What this task involves: Search the records below for "with"; copy each line that has it.
[[ Input data open ]]
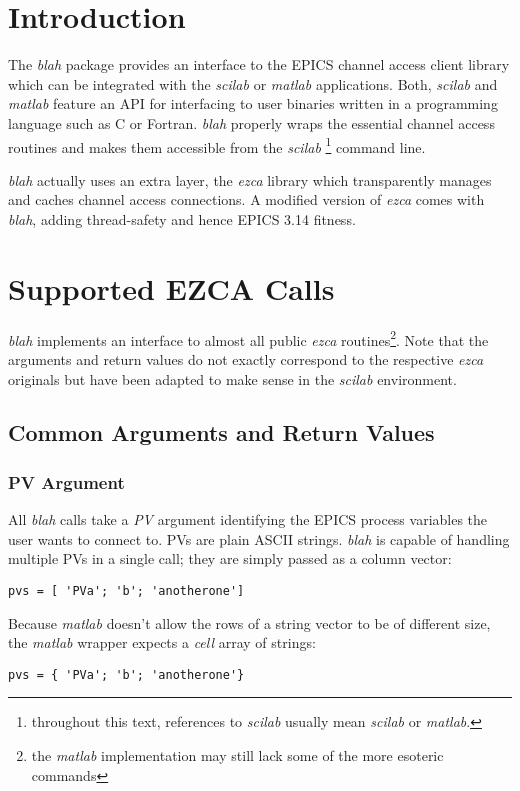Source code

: \documentclass{article}
\newcommand{\sca}{{\em blah}}
\newcommand{\scilab}{{\em scilab}}
\newcommand{\matlab}{{\em matlab}}
\newcommand{\ezca}{{\em ezca}}
\begin{document}
\section{Introduction}
The \sca{} package provides an interface to the
EPICS channel access client library which can be
integrated with the \scilab{} or \matlab{} applications.
Both, \scilab{} and \matlab{} feature an API for interfacing
to user binaries written in a programming language such
as C or Fortran. \sca{} properly wraps the essential
channel access routines and makes them accessible
from the \scilab%
\footnote{throughout this text, references to \scilab{}
usually mean \scilab{} or \matlab.}
command line.

\sca{} actually uses an extra layer, the \ezca{} library
which transparently manages and caches channel access 
connections. A modified version of \ezca{} comes with
\sca, adding thread-safety and hence EPICS 3.14 fitness.

\section{Supported EZCA Calls}
\sca{} implements an interface to almost all public
\ezca{} routines\footnote{%
the \matlab{} implementation may still lack some of the
more esoteric commands}. Note that the arguments and
return values do not exactly correspond to the respective
\ezca{} originals but have been adapted to make sense
in the  \scilab{} environment.

\subsection{Common Arguments and Return Values}
\subsubsection{PV Argument}
All \sca{} calls take a {\em PV} argument identifying
the EPICS process variables the user wants to connect to.
PVs are plain ASCII strings. \sca{} is capable of handling
multiple PVs in a single call; they are simply passed as a
column vector:
\begin{verbatim}
pvs = [ 'PVa'; 'b'; 'anotherone']
\end{verbatim}
Because \matlab{} doesn't allow the rows of
a string vector to be of different size, the \matlab{}
wrapper expects a {\em cell} array of strings:
\begin{verbatim}
pvs = { 'PVa'; 'b'; 'anotherone'}
\end{verbatim}
\end{document}
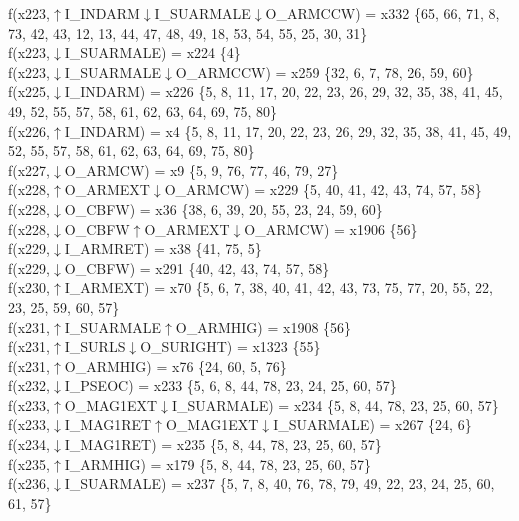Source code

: f(x223,$\uparrow$I\_INDARM$\downarrow$I\_SUARMALE$\downarrow$O\_ARMCCW) = x332 \{65, 66, 71, 8, 73, 42, 43, 12, 13, 44, 47, 48, 49, 18, 53, 54, 55, 25, 30, 31\} \\  
f(x223,$\downarrow$I\_SUARMALE) = x224 \{4\} \\  
f(x223,$\downarrow$I\_SUARMALE$\downarrow$O\_ARMCCW) = x259 \{32, 6, 7, 78, 26, 59, 60\} \\  
f(x225,$\downarrow$I\_INDARM) = x226 \{5, 8, 11, 17, 20, 22, 23, 26, 29, 32, 35, 38, 41, 45, 49, 52, 55, 57, 58, 61, 62, 63, 64, 69, 75, 80\} \\  
f(x226,$\uparrow$I\_INDARM) = x4 \{5, 8, 11, 17, 20, 22, 23, 26, 29, 32, 35, 38, 41, 45, 49, 52, 55, 57, 58, 61, 62, 63, 64, 69, 75, 80\} \\  
f(x227,$\downarrow$O\_ARMCW) = x9 \{5, 9, 76, 77, 46, 79, 27\} \\  
f(x228,$\uparrow$O\_ARMEXT$\downarrow$O\_ARMCW) = x229 \{5, 40, 41, 42, 43, 74, 57, 58\} \\  
f(x228,$\downarrow$O\_CBFW) = x36 \{38, 6, 39, 20, 55, 23, 24, 59, 60\} \\  
f(x228,$\downarrow$O\_CBFW$\uparrow$O\_ARMEXT$\downarrow$O\_ARMCW) = x1906 \{56\} \\  
f(x229,$\downarrow$I\_ARMRET) = x38 \{41, 75, 5\} \\  
f(x229,$\downarrow$O\_CBFW) = x291 \{40, 42, 43, 74, 57, 58\} \\  
f(x230,$\uparrow$I\_ARMEXT) = x70 \{5, 6, 7, 38, 40, 41, 42, 43, 73, 75, 77, 20, 55, 22, 23, 25, 59, 60, 57\} \\  
f(x231,$\uparrow$I\_SUARMALE$\uparrow$O\_ARMHIG) = x1908 \{56\} \\  
f(x231,$\uparrow$I\_SURLS$\downarrow$O\_SURIGHT) = x1323 \{55\} \\  
f(x231,$\uparrow$O\_ARMHIG) = x76 \{24, 60, 5, 76\} \\  
f(x232,$\downarrow$I\_PSEOC) = x233 \{5, 6, 8, 44, 78, 23, 24, 25, 60, 57\} \\  
f(x233,$\uparrow$O\_MAG1EXT$\downarrow$I\_SUARMALE) = x234 \{5, 8, 44, 78, 23, 25, 60, 57\} \\  
f(x233,$\downarrow$I\_MAG1RET$\uparrow$O\_MAG1EXT$\downarrow$I\_SUARMALE) = x267 \{24, 6\} \\  
f(x234,$\downarrow$I\_MAG1RET) = x235 \{5, 8, 44, 78, 23, 25, 60, 57\} \\  
f(x235,$\uparrow$I\_ARMHIG) = x179 \{5, 8, 44, 78, 23, 25, 60, 57\} \\  
f(x236,$\downarrow$I\_SUARMALE) = x237 \{5, 7, 8, 40, 76, 78, 79, 49, 22, 23, 24, 25, 60, 61, 57\} \\  
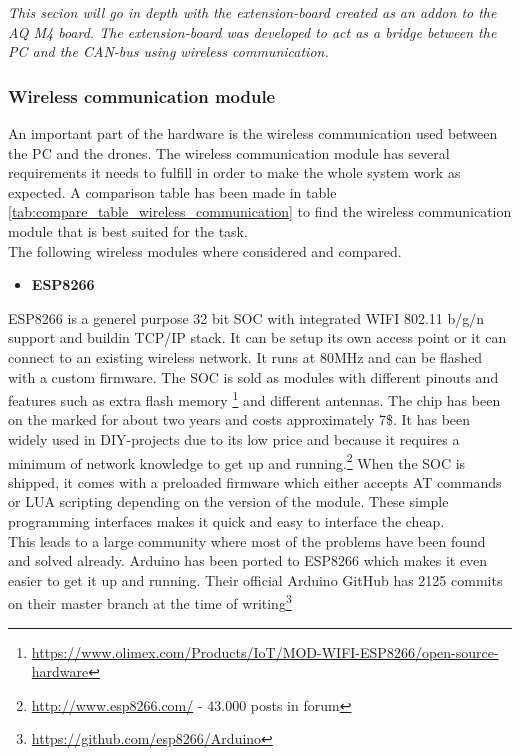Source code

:\textit{This secion will go in depth with the extension-board created as an addon to the AQ M4 board. The extension-board was developed to act as a bridge between the PC and the CAN-bus using wireless communication.} \\

\subsubsection*{Wireless communication module} \label{sec:wireless_communication_module}
An important part of the hardware is the wireless communication used between the PC and the drones.
The wireless communication module has several requirements it needs to fulfill in order to make the whole system work as expected. A comparison table has been made in table \ref{tab:compare_table_wireless_communication} to find the wireless communication module that is best suited for the task. \\
The following wireless modules where considered and compared.
\begin{itemize}
	\item \textbf{ESP8266}
\end{itemize}

ESP8266 is a generel purpose 32 bit SOC with integrated WIFI 802.11 b/g/n support and buildin TCP/IP stack. It can be setup its own access point or it can connect to an existing wireless network.
It runs at 80MHz and can be flashed with a custom firmware. 
The SOC is sold as modules with different pinouts and features such as extra flash memory \footnote{\url{https://www.olimex.com/Products/IoT/MOD-WIFI-ESP8266/open-source-hardware}} and different antennas.
The chip has been on the marked for about two years and costs approximately 7\$. 
It has been widely used in DIY-projects due to its low price and because it requires a minimum of network knowledge to get up and running.\footnote{\url{http://www.esp8266.com/} - 43.000 posts in forum} When the SOC is shipped, it comes with a preloaded firmware which either accepts AT commands or LUA scripting depending on the version of the module. These simple programming interfaces makes it quick and easy to interface the cheap. \\
This leads to a large community where most of the problems have been found and solved already. Arduino has been ported to ESP8266 which makes it even easier to get it up and running. Their official Arduino GitHub has 2125 commits on their master branch at the time of writing\footnote{\url{https://github.com/esp8266/Arduino}} \\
[[ Input data closed ]]
Result of this task:
integrated with the \scilab{} or \matlab{} applications.
connections. A modified version of \ezca{} comes with
:\textit{This secion will go in depth with the extension-board created as an addon to the AQ M4 board. The extension-board was developed to act as a bridge between the PC and the CAN-bus using wireless communication.} \\
ESP8266 is a generel purpose 32 bit SOC with integrated WIFI 802.11 b/g/n support and buildin TCP/IP stack. It can be setup its own access point or it can connect to an existing wireless network.
It runs at 80MHz and can be flashed with a custom firmware. 
The SOC is sold as modules with different pinouts and features such as extra flash memory \footnote{\url{https://www.olimex.com/Products/IoT/MOD-WIFI-ESP8266/open-source-hardware}} and different antennas.
It has been widely used in DIY-projects due to its low price and because it requires a minimum of network knowledge to get up and running.\footnote{\url{http://www.esp8266.com/} - 43.000 posts in forum} When the SOC is shipped, it comes with a preloaded firmware which either accepts AT commands or LUA scripting depending on the version of the module. These simple programming interfaces makes it quick and easy to interface the cheap. \\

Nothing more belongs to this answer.